Evidence suggests that those heat waves become more intense when the undulating atmospheric Rossby waves, which are associated with pressure systems and the jet streams, become "quasi-stationary" and far more amplified.

This was explained in a 2017 paper published in Scientific Reports.

"In summary, our analysis of both historical model simulations and observational surface temperature data, strongly suggests that anthropogenic warming is impacting the zonal mean temperature profile in a manner conducive to wave resonance and a consequent increase in persistent weather extremes in the boreal summer," wrote climate researchers Michael Mann, Stefan Rahmstorf, Kai Kornhuber, Byron A. Steinman, Sonya K. Miller, and Dim Coumou.
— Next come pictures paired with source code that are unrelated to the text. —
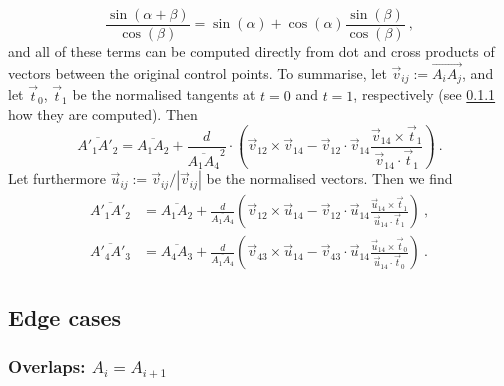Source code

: \documentclass[12pt,a4paper]{article}
\theoremstyle{definition}
\newcommand{\tv}{\vec{t}}
\newcommand{\uv}{\vec{u}}
\newcommand{\vv}{\vec{v}}
\begin{document}
\begin{equation}
  \frac{\sin(\alpha + \beta)}{\cos(\beta)} = \sin(\alpha) + \cos(\alpha) \frac{\sin(\beta)}{\cos(\beta)} \ ,
\end{equation}
and all of these terms can be computed directly from dot and cross products of vectors between the original control points. To summarise, let $\vv_{ij} := \overrightarrow{A_iA_j}$, and let $\tv_0$, $\tv_1$ be the normalised tangents at $t=0$ and $t=1$, respectively (see \cref{subsubsec:tangents} how they are computed). Then
\begin{equation}
  \overline{A'_1A'_2} = \overline{A_1A_2} + \frac{d}{\overline{A_1A_4}^2}\cdot\left(\vv_{12} \times \vv_{14} - \vv_{12}\cdot\vv_{14} \frac{\vv_{14}\times\tv_1}{\vv_{14}\cdot\tv_1} \right) \ .
\end{equation}
Let furthermore $\uv_{ij} := \vv_{ij}/|\vv_{ij}|$ be the normalised vectors. Then we find
\begin{equation}%
  \label{eq:finalPrimeDistance}
  \begin{aligned}
    \overline{A'_1A'_2} &= \overline{A_1A_2} + \frac{d}{\overline{A_1A_4}} \left(\vv_{12} \times \uv_{14} - \vv_{12}\cdot\uv_{14} \frac{\uv_{14}\times\tv_1}{\uv_{14}\cdot\tv_1} \right) \ , \\
    \overline{A'_4A'_3} &= \overline{A_4A_3} + \frac{d}{\overline{A_1A_4}} \left(\vv_{43} \times \uv_{14} - \vv_{43}\cdot\uv_{14} \frac{\uv_{14}\times\tv_0}{\uv_{14}\cdot\tv_0} \right) \ .
  \end{aligned}
\end{equation}



\subsection{Edge cases}

\subsubsection{Overlaps: \texorpdfstring{$A_i = A_{i+1}$}{A\_i = A\_(i+1)}}
\label{subsubsec:tangents}
\end{document}
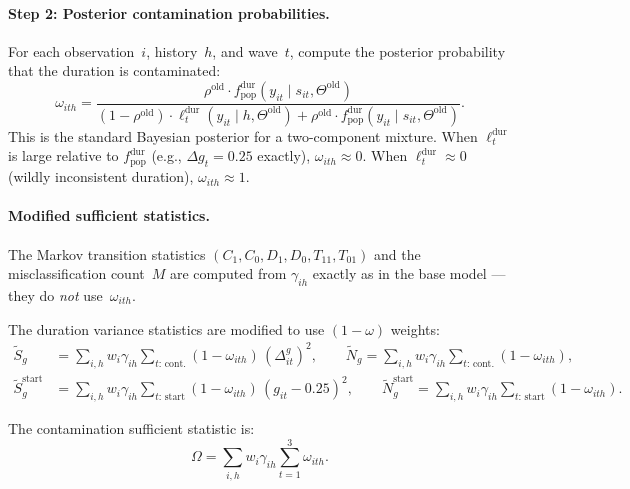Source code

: \documentclass[12pt]{article}
\begin{document}
\paragraph{Step 2: Posterior contamination probabilities.}
For each observation~\(i\), history~\(h\), and wave~\(t\), compute the posterior probability that the duration is contaminated:
\begin{equation}
\omega_{ith} = \frac{\rho^{\mathrm{old}} \cdot f^{\mathrm{dur}}_{\mathrm{pop}}(y_{it} \mid s_{it}, \Theta^{\mathrm{old}})}{(1 - \rho^{\mathrm{old}}) \cdot \ell^{\mathrm{dur}}_t(y_{it} \mid h, \Theta^{\mathrm{old}}) + \rho^{\mathrm{old}} \cdot f^{\mathrm{dur}}_{\mathrm{pop}}(y_{it} \mid s_{it}, \Theta^{\mathrm{old}})}.
\label{eq:omega}
\end{equation}
This is the standard Bayesian posterior for a two-component mixture. When \(\ell^{\mathrm{dur}}_t\) is large relative to \(f^{\mathrm{dur}}_{\mathrm{pop}}\) (e.g., \(\Delta g_t = 0.25\) exactly), \(\omega_{ith} \approx 0\). When \(\ell^{\mathrm{dur}}_t \approx 0\) (wildly inconsistent duration), \(\omega_{ith} \approx 1\).

\paragraph{Modified sufficient statistics.}
The Markov transition statistics \((C_1, C_0, D_1, D_0, T_{11}, T_{01})\) and the misclassification count~\(M\) are computed from \(\gamma_{ih}\) exactly as in the base model --- they do \emph{not} use~\(\omega_{ith}\).

The duration variance statistics are modified to use \((1 - \omega)\) weights:
\begin{align}
\tilde{S}_g &= \sum_{i,h} w_i \gamma_{ih} \sum_{t:\,\text{cont.}} (1 - \omega_{ith})\, (\Delta^g_{it})^2, \qquad
\tilde{N}_g = \sum_{i,h} w_i \gamma_{ih} \sum_{t:\,\text{cont.}} (1 - \omega_{ith}), \label{eq:suff_sg_rho} \\
\tilde{S}^{\mathrm{start}}_g &= \sum_{i,h} w_i \gamma_{ih} \sum_{t:\,\text{start}} (1 - \omega_{ith})\, (g_{it} - 0.25)^2, \qquad
\tilde{N}^{\mathrm{start}}_g = \sum_{i,h} w_i \gamma_{ih} \sum_{t:\,\text{start}} (1 - \omega_{ith}). \label{eq:suff_sg_start_rho}
\end{align}

The contamination sufficient statistic is:
\begin{equation}
\Omega = \sum_{i,h} w_i \gamma_{ih} \sum_{t=1}^3 \omega_{ith}.
\label{eq:suff_omega}
\end{equation}
\end{document}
"Combined with other additional proposed mechanisms for climate change impacts on extreme weather, this adds to the weight of evidence for a human influence on the occurrence of devastating events such as the 2003 European heat wave, the 2010 Pakistan flood and Russian heat wave, the 2011 Texas heat wave and recent floods in Europe."

The paper was published before the 2021 heat dome that killed nearly 600 British Columbians. It offered further evidence that the climate is messing with the jet streams, which are narrow bands of wind in the upper atmosphere blowing from west to east.

They follow boundaries between hot and cold air.

"As the difference in temperature increases between the two locations the strength of the wind increases," the NOAA explains on its website.

But in summer, with a warming Arctic region, the difference in temperature diminishes, slowing down those jet streams. And that could be a factor is so many people dying last summer from extreme heat in B.C.

One of the most recent examples of extreme flooding occurred in South Africa, killing hundreds and leaving tens of thousands homeless, according to the Guardian.

Mann, the lead researcher in the 2017 paper in Scientific Reports, was recently on the BBC to discuss the role of the climate crisis in this event.

"At some point, it's really basic physics," Mann told the BBC. "A warmer atmosphere holds more moisture. So when you do get rainfall, you get more of it in shorter periods of time. That's what we're seeing here—unprecedented flooding. About two centimetres of rain fell per hour for a 24-hour period."